• Exercise aim:
Quote the records that follow in full and exactly; leave out the pictures.

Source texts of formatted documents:
◆ ◆ ◆
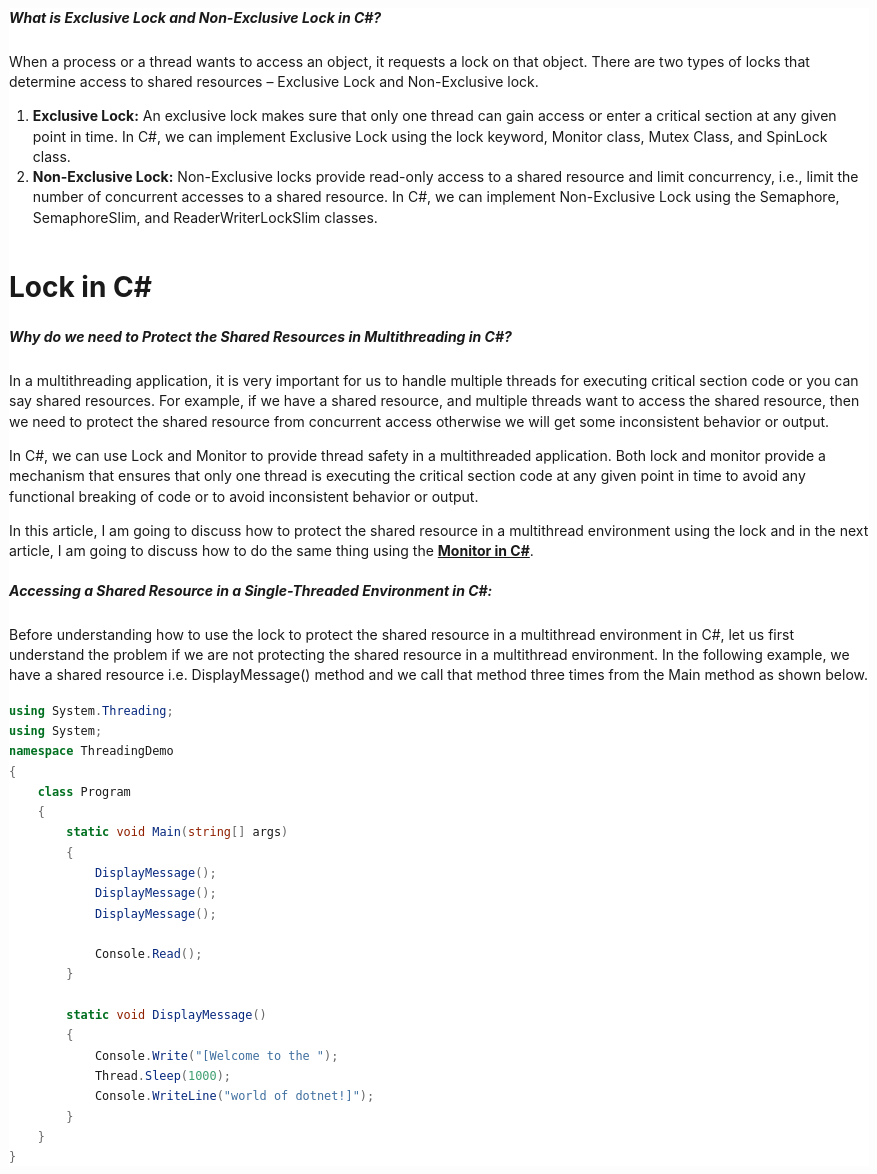 ##### **What is Exclusive Lock and Non-Exclusive Lock in C#?**

When a process or a thread wants to access an object, it requests a lock on that object. There are two types of locks that determine access to shared resources – Exclusive Lock and Non-Exclusive lock.

1. **Exclusive Lock:** An exclusive lock makes sure that only one thread can gain access or enter a critical section at any given point in time. In C#, we can implement Exclusive Lock using the lock keyword, Monitor class, Mutex Class, and SpinLock class.
2. **Non-Exclusive Lock:** Non-Exclusive locks provide read-only access to a shared resource and limit concurrency, i.e., limit the number of concurrent accesses to a shared resource. In C#, we can implement Non-Exclusive Lock using the Semaphore, SemaphoreSlim, and ReaderWriterLockSlim classes.

# Lock in C#

##### **Why do we need to Protect the Shared Resources in Multithreading in C#?**

In a multithreading application, it is very important for us to handle multiple threads for executing critical section code or you can say shared resources. For example, if we have a shared resource, and multiple threads want to access the shared resource, then we need to protect the shared resource from concurrent access otherwise we will get some inconsistent behavior or output.

In C#, we can use Lock and Monitor to provide thread safety in a multithreaded application. Both lock and monitor provide a mechanism that ensures that only one thread is executing the critical section code at any given point in time to avoid any functional breaking of code or to avoid inconsistent behavior or output.

In this article, I am going to discuss how to protect the shared resource in a multithread environment using the lock and in the next article, I am going to discuss how to do the same thing using the [**Monitor in C#**](https://dotnettutorials.net/lesson/multithreading-using-monitor/).

##### **Accessing a Shared Resource in a Single-Threaded Environment in C#:**

Before understanding how to use the lock to protect the shared resource in a multithread environment in C#, let us first understand the problem if we are not protecting the shared resource in a multithread environment. In the following example, we have a shared resource i.e. DisplayMessage() method and we call that method three times from the Main method as shown below.

```C#
using System.Threading;
using System;
namespace ThreadingDemo
{
    class Program
    {
        static void Main(string[] args)
        {
            DisplayMessage();
            DisplayMessage();
            DisplayMessage();

            Console.Read();
        }

        static void DisplayMessage()
        {
            Console.Write("[Welcome to the ");
            Thread.Sleep(1000);
            Console.WriteLine("world of dotnet!]");
        }
    }
}
```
◆ ◆ ◆
• Output for this task:
 ##### **What is Exclusive Lock and Non-Exclusive Lock in C#?**

When a process or a thread wants to access an object, it requests a lock on that object. There are two types of locks that determine access to shared resources – Exclusive Lock and Non-Exclusive lock.

1. **Exclusive Lock:** An exclusive lock makes sure that only one thread can gain access or enter a critical section at any given point in time. In C#, we can implement Exclusive Lock using the lock keyword, Monitor class, Mutex Class, and SpinLock class.
2. **Non-Exclusive Lock:** Non-Exclusive locks provide read-only access to a shared resource and limit concurrency, i.e., limit the number of concurrent accesses to a shared resource. In C#, we can implement Non-Exclusive Lock using the Semaphore, SemaphoreSlim, and ReaderWriterLockSlim classes.

# Lock in C#

##### **Why do we need to Protect the Shared Resources in Multithreading in C#?**

In a multithreading application, it is very important for us to handle multiple threads for executing critical section code or you can say shared resources. For example, if we have a shared resource, and multiple threads want to access the shared resource, then we need to protect the shared resource from concurrent access otherwise we will get some inconsistent behavior or output.

In C#, we can use Lock and Monitor to provide thread safety in a multithreaded application. Both lock and monitor provide a mechanism that ensures that only one thread is executing the critical section code at any given point in time to avoid any functional breaking of code or to avoid inconsistent behavior or output.

In this article, I am going to discuss how to protect the shared resource in a multithread environment using the lock and in the next article, I am going to discuss how to do the same thing using the [**Monitor in C#**](https://dotnettutorials.net/lesson/multithreading-using-monitor/).

##### **Accessing a Shared Resource in a Single-Threaded Environment in C#:**

Before understanding how to use the lock to protect the shared resource in a multithread environment in C#, let us first understand the problem if we are not protecting the shared resource in a multithread environment. In the following example, we have a shared resource i.e. DisplayMessage() method and we call that method three times from the Main method as shown below.

```C#
using System.Threading;
using System;
namespace ThreadingDemo
{
    class Program
    {
        static void Main(string[] args)
        {
            DisplayMessage();
            DisplayMessage();
            DisplayMessage();

            Console.Read();
        }

        static void DisplayMessage()
        {
            Console.Write("[Welcome to the ");
            Thread.Sleep(1000);
            Console.WriteLine("world of dotnet!]");
        }
    }
}
```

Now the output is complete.